- The task -
Please reproduce the entries exactly, skipping each picture.

☆ ☆ ☆ ☆

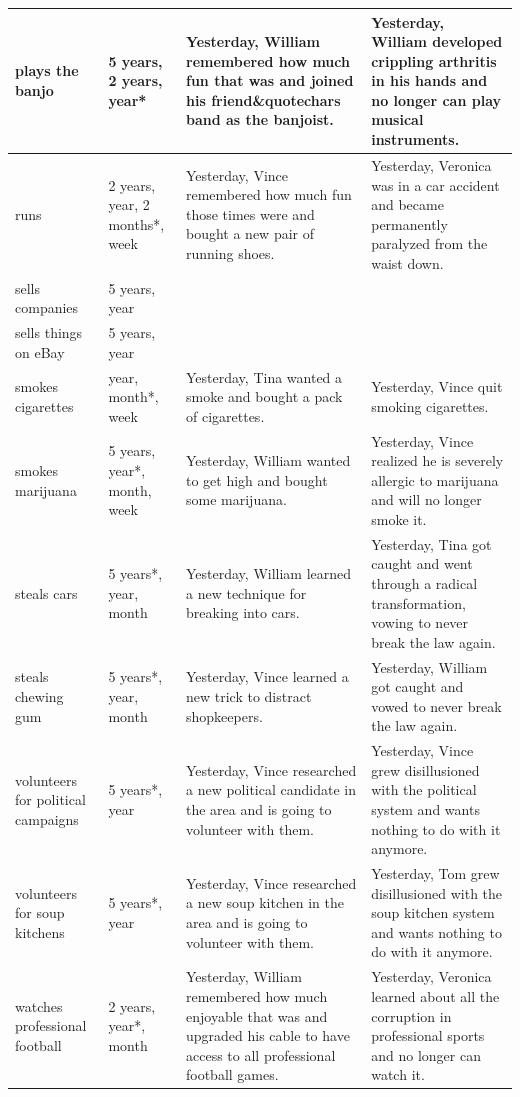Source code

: \documentclass[english,,man,floatsintext]{apa6}
\theoremstyle{definition}
\theoremstyle{definition}
\theoremstyle{definition}
\theoremstyle{remark}
\begin{document}
\begin{longtable}{ |p{1in}|p{1.2in}| p{1.75in}|p{1.75in} |}
   \hline
plays the banjo & 5 years, 2 years, year* & Yesterday, William remembered how much fun that was and joined his friend\&quotechars band as the banjoist. & Yesterday, William developed crippling arthritis in his hands and no longer can play musical instruments. \\ 
   \hline
runs & 2 years, year, 2 months*, week & Yesterday, Vince remembered how much fun those times were and bought a new pair of running shoes. & Yesterday, Veronica was in a car accident and became permanently paralyzed from the waist down. \\ 
   \hline
sells companies & 5 years, year &  &  \\ 
   \hline
sells things on eBay & 5 years, year &  &  \\ 
   \hline
smokes cigarettes & year, month*, week & Yesterday, Tina wanted a smoke and bought a pack of cigarettes. & Yesterday, Vince quit smoking cigarettes. \\ 
   \hline
smokes marijuana & 5 years, year*, month, week & Yesterday, William wanted to get high and bought some marijuana. & Yesterday, Vince realized he is severely allergic to marijuana and will no longer smoke it. \\ 
   \hline
steals cars & 5 years*, year, month & Yesterday, William learned a new technique for breaking into cars. & Yesterday, Tina got caught and went through a radical transformation, vowing to never break the law again. \\ 
   \hline
steals chewing gum & 5 years*, year, month & Yesterday, Vince learned a new trick to distract shopkeepers. & Yesterday, William got caught and vowed to never break the law again. \\ 
   \hline
volunteers for political campaigns & 5 years*, year & Yesterday, Vince researched a new political candidate in the area and is going to volunteer with them. & Yesterday, Vince grew disillusioned with the political system and wants nothing to do with it anymore. \\ 
   \hline
volunteers for soup kitchens & 5 years*, year & Yesterday, Vince researched a new soup kitchen in the area and is going to volunteer with them. & Yesterday, Tom grew disillusioned with the soup kitchen system and wants nothing to do with it anymore. \\ 
   \hline
watches professional football & 2 years, year*, month & Yesterday, William remembered how much enjoyable that was and upgraded his cable to have access to all professional football games. & Yesterday, Veronica learned about all the corruption in professional sports and no longer can watch it. \\ 

\end{longtable}
\end{document}
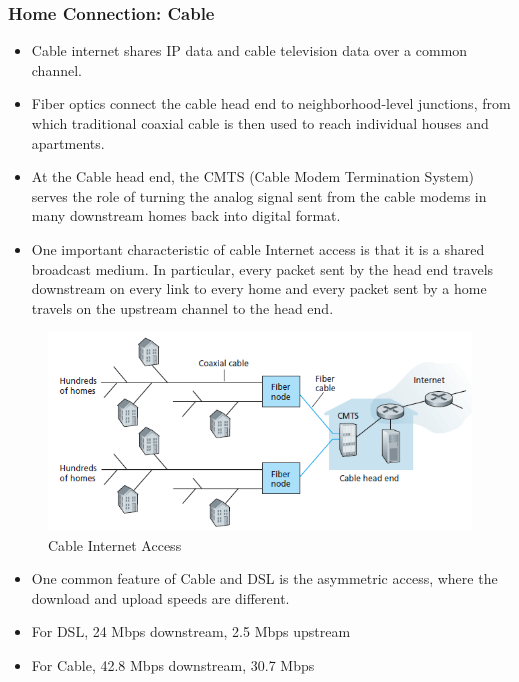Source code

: \documentclass{article}
\theoremstyle{plain}
\theoremstyle{definition}
\begin{document}
\subsubsection{Home Connection: Cable}
\begin{itemize}
    \item Cable internet shares IP data and cable television data over a common channel. 
    
    \item Fiber optics connect the cable head end to neighborhood-level junctions, from which traditional coaxial cable is then used to reach individual houses and apartments.
    
    \item At the Cable head end, the CMTS (Cable Modem Termination System) serves the role of turning the analog signal sent from the cable modems in many downstream homes back into digital format.
    
    \item One important characteristic of cable Internet access is that it is a shared broadcast medium. In particular, every packet sent by the head end travels downstream on every link to every home and every packet sent by a home travels on the upstream channel to the head end.
\end{itemize}

\begin{figure}[h]
        \centering
        \includegraphics{cn4.png}
        \caption{Cable Internet Access}
        \label{fig:my_label_4}
    \end{figure}

\begin{itemize}
    \item One common feature of Cable and DSL is the asymmetric access, where the download and upload speeds are different.
    
    \item For DSL, 24 Mbps downstream, 2.5 Mbps upstream
    
    \item For Cable, 42.8 Mbps downstream, 30.7 Mbps
\end{itemize}
\end{document}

☆ ☆ ☆ ☆

- Written solution -
Source code

: \documentclass[english,,man,floatsintext]{apa6}
\theoremstyle{definition}
\theoremstyle{definition}
\theoremstyle{definition}
\theoremstyle{remark}
\begin{document}
\begin{longtable}{ |p{1in}|p{1.2in}| p{1.75in}|p{1.75in} |}
   \hline
plays the banjo & 5 years, 2 years, year* & Yesterday, William remembered how much fun that was and joined his friend\&quotechars band as the banjoist. & Yesterday, William developed crippling arthritis in his hands and no longer can play musical instruments. \\ 
   \hline
runs & 2 years, year, 2 months*, week & Yesterday, Vince remembered how much fun those times were and bought a new pair of running shoes. & Yesterday, Veronica was in a car accident and became permanently paralyzed from the waist down. \\ 
   \hline
sells companies & 5 years, year &  &  \\ 
   \hline
sells things on eBay & 5 years, year &  &  \\ 
   \hline
smokes cigarettes & year, month*, week & Yesterday, Tina wanted a smoke and bought a pack of cigarettes. & Yesterday, Vince quit smoking cigarettes. \\ 
   \hline
smokes marijuana & 5 years, year*, month, week & Yesterday, William wanted to get high and bought some marijuana. & Yesterday, Vince realized he is severely allergic to marijuana and will no longer smoke it. \\ 
   \hline
steals cars & 5 years*, year, month & Yesterday, William learned a new technique for breaking into cars. & Yesterday, Tina got caught and went through a radical transformation, vowing to never break the law again. \\ 
   \hline
steals chewing gum & 5 years*, year, month & Yesterday, Vince learned a new trick to distract shopkeepers. & Yesterday, William got caught and vowed to never break the law again. \\ 
   \hline
volunteers for political campaigns & 5 years*, year & Yesterday, Vince researched a new political candidate in the area and is going to volunteer with them. & Yesterday, Vince grew disillusioned with the political system and wants nothing to do with it anymore. \\ 
   \hline
volunteers for soup kitchens & 5 years*, year & Yesterday, Vince researched a new soup kitchen in the area and is going to volunteer with them. & Yesterday, Tom grew disillusioned with the soup kitchen system and wants nothing to do with it anymore. \\ 
   \hline
watches professional football & 2 years, year*, month & Yesterday, William remembered how much enjoyable that was and upgraded his cable to have access to all professional football games. & Yesterday, Veronica learned about all the corruption in professional sports and no longer can watch it. \\ 

\end{longtable}
\end{document}
Source code

: \documentclass{article}
\theoremstyle{plain}
\theoremstyle{definition}
\begin{document}
\subsubsection{Home Connection: Cable}
\begin{itemize}
    \item Cable internet shares IP data and cable television data over a common channel. 
    
    \item Fiber optics connect the cable head end to neighborhood-level junctions, from which traditional coaxial cable is then used to reach individual houses and apartments.
    
    \item At the Cable head end, the CMTS (Cable Modem Termination System) serves the role of turning the analog signal sent from the cable modems in many downstream homes back into digital format.
    
    \item One important characteristic of cable Internet access is that it is a shared broadcast medium. In particular, every packet sent by the head end travels downstream on every link to every home and every packet sent by a home travels on the upstream channel to the head end.
\end{itemize}

\begin{figure}[h]
        \centering
        \includegraphics{cn4.png}
        \caption{Cable Internet Access}
        \label{fig:my_label_4}
    \end{figure}

\begin{itemize}
    \item One common feature of Cable and DSL is the asymmetric access, where the download and upload speeds are different.
    
    \item For DSL, 24 Mbps downstream, 2.5 Mbps upstream
    
    \item For Cable, 42.8 Mbps downstream, 30.7 Mbps
\end{itemize}
\end{document}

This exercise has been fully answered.